Bir kaç araştırmadan da sonra anladım ki bu adamlar burada yeni falan değil.1950'lerde Marshall yardımı adı altında alınan yardım sırasında gelmişler. Marshall yardımı ABD'nin AB ülkelerine ve Türkiye'ye İkinci Dünya Savaşından sonra getirdiği yardım ve iyileştirme amacı güden bir programdır. Şu an yaklaşık 200 kişi çalışıyormuş bu yerde. Bir de bizim askeri tesisin içindeymiş yerleri. Ondan sonra vay efendim ABD ile aramız kötü falan gibi lafları pek yiyeceğimi sanmıyorum. Biraz da araştırmak lazım, milliyetçi arkadaşların dediğine göre başka hiçbir ülkede yokmuş böyle bir oluşum. Sanmam, inanmıyorum kesin vardır.
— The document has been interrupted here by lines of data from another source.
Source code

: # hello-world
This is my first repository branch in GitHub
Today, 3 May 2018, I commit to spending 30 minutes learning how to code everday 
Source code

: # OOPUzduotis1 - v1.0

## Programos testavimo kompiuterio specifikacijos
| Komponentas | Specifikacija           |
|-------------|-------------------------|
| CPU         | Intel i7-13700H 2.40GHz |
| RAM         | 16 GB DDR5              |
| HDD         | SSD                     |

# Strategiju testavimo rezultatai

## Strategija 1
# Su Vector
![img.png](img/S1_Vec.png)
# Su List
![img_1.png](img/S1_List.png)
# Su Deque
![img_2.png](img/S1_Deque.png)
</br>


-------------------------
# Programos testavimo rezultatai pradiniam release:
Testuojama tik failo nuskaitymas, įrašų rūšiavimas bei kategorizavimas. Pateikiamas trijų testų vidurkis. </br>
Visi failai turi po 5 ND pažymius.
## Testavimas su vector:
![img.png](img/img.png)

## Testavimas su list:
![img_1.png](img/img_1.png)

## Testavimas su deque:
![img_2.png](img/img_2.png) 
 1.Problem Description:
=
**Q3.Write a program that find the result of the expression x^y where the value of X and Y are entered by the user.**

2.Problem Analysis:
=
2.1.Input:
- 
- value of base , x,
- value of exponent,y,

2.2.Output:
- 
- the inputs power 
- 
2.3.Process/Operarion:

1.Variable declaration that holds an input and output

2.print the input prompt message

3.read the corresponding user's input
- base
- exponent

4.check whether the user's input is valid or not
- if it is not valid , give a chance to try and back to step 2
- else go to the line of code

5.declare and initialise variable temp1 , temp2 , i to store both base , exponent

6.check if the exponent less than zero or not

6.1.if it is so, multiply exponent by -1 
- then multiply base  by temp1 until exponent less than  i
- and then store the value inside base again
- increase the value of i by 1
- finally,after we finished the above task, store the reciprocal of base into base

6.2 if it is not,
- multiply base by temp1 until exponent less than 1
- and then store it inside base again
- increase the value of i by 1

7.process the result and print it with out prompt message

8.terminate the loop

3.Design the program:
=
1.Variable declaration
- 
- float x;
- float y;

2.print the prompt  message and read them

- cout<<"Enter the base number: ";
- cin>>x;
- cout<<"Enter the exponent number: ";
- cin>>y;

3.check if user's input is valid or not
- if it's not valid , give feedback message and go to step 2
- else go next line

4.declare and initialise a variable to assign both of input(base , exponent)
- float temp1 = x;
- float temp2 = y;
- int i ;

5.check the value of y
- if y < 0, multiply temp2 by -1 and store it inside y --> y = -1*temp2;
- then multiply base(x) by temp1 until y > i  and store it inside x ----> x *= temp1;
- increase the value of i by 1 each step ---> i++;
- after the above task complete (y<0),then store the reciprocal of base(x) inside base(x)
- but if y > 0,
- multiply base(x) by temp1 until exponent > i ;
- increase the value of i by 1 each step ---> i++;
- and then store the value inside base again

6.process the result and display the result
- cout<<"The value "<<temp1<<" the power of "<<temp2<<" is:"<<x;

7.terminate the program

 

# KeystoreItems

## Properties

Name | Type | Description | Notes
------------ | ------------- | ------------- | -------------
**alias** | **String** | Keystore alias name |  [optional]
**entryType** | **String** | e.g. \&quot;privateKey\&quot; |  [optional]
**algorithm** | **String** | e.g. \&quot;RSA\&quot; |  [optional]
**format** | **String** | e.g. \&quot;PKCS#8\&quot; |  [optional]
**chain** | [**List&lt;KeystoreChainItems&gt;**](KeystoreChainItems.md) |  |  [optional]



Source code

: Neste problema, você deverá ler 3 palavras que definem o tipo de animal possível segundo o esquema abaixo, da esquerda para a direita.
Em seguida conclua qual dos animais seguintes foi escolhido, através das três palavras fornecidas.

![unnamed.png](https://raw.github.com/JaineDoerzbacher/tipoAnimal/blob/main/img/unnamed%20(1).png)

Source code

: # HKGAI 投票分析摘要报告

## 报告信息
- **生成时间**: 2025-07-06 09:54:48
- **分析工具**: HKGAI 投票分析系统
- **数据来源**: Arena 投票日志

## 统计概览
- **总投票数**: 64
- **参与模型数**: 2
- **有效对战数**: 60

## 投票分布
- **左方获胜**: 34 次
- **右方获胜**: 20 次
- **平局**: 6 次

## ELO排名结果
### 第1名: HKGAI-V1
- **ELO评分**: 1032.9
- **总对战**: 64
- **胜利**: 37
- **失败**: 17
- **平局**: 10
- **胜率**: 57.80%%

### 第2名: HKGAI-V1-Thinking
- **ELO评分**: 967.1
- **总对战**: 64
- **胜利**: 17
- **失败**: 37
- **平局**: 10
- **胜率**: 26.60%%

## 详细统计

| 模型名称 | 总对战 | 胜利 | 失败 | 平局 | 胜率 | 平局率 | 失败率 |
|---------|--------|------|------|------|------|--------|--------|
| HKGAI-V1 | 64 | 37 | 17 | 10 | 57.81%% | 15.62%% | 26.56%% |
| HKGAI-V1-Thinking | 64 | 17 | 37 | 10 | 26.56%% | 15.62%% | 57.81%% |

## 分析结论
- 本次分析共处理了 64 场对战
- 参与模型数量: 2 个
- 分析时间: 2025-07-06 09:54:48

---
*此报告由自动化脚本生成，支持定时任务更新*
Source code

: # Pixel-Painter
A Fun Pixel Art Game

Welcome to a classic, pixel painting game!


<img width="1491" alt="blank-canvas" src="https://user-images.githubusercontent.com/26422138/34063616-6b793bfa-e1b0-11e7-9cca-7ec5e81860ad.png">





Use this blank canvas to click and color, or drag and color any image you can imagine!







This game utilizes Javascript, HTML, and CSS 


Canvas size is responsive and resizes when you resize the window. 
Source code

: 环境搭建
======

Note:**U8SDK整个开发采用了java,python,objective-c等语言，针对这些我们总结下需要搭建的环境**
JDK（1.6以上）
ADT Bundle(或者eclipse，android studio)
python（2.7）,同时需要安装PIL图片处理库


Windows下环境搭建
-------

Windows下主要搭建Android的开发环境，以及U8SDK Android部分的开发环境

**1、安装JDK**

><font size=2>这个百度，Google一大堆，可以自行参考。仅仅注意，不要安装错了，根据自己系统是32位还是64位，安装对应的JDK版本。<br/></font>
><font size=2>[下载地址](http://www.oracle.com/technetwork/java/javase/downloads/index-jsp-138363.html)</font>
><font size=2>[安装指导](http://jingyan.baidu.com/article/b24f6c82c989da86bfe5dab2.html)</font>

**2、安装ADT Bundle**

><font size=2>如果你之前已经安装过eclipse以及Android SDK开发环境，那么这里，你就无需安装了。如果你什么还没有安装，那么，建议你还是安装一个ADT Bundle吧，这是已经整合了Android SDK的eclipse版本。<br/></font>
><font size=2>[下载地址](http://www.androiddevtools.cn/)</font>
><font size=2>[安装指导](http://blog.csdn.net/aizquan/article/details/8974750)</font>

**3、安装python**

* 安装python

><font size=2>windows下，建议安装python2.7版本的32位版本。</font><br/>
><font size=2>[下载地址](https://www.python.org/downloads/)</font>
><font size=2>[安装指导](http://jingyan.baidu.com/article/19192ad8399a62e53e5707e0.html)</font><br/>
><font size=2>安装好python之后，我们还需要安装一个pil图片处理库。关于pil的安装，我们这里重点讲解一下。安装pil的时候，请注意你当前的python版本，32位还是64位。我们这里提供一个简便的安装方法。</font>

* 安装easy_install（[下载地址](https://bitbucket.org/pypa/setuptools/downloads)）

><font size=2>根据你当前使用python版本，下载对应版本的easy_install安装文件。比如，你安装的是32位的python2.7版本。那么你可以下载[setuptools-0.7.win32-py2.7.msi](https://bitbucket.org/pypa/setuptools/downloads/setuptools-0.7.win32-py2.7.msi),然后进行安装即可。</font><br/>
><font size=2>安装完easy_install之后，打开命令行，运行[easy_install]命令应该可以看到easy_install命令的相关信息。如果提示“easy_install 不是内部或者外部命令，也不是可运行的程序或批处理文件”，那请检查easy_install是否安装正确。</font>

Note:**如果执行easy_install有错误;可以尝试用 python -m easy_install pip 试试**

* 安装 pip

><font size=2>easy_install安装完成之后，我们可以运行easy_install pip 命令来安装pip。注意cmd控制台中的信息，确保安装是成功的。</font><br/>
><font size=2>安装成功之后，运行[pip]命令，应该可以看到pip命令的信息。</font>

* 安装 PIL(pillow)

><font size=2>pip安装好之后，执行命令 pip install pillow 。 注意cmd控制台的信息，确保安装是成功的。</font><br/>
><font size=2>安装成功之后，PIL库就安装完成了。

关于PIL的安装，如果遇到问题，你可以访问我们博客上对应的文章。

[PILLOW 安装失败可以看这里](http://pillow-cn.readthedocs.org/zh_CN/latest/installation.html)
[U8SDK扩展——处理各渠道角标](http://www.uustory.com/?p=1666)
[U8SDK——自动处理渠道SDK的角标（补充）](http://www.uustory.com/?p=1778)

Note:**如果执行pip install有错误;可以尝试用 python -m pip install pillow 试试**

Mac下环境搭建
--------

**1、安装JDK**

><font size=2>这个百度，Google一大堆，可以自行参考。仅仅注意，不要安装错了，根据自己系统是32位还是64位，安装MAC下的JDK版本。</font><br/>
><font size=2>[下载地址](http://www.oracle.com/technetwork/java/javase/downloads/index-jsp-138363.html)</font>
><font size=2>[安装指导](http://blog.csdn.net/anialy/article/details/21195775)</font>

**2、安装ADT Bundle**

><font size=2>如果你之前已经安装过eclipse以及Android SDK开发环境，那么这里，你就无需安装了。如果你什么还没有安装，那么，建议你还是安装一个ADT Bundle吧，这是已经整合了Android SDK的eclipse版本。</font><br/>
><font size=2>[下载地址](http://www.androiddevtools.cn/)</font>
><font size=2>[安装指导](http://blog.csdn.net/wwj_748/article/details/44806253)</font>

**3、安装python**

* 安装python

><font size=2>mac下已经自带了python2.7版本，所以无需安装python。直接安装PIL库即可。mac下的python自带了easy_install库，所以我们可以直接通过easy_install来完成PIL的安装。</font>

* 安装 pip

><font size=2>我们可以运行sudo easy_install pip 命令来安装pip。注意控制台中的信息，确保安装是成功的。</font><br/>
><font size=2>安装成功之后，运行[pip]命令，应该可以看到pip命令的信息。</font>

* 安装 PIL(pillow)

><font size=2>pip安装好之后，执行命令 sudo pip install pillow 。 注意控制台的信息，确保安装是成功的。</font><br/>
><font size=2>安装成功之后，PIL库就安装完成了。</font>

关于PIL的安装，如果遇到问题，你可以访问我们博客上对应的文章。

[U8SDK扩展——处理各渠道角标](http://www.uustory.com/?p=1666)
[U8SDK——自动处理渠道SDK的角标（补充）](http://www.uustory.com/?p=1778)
Şimdi tek takıldığım nokta ise şu: Ulen ben güvenlik çalışıyorum, ulen ben Ankara'da yaşıyorum ve OCD-T diye bir yeri ilk defa duyuyorum. Haydin sövün benim güvenlik bilgime de engin ahkam kesmelerime de... Hak ediyorum zaar...

Bu yazıdan öğrenilmesi gereken şeyler:

  1. Mudo'dan aldığınız ayakkabılar can yakar, dikkat edile.
  2. Cockblock diye bir kavram var, kafanızda yer ede.
  3. ODC-T adlı yer gizli kapaklı bir yer değil sadece haklarında adam gibi haber yapılmamış ama içlerinde 10 tane Texas'lının olduğu artık biliniyor.
  4. Ankara'da tanımadığım yabancılar varmış, listeden bir kısmı daha silinmiş oldu.
  5. Amerikalılar bağırarak konuşmaktan haz alan insanlar. Dart oynarken yaptıkları gürültüden başımın ağrımamasına şaşıyorum... En son çıkarken "get out of my f.cking space" lafını duydum... Aha bende şimdi onlara aynısını diyorum "get out of my f.cking table you infidel". Ama tatlı insanlardı, muhabbet oldu ve bilgi donanması yaşadım.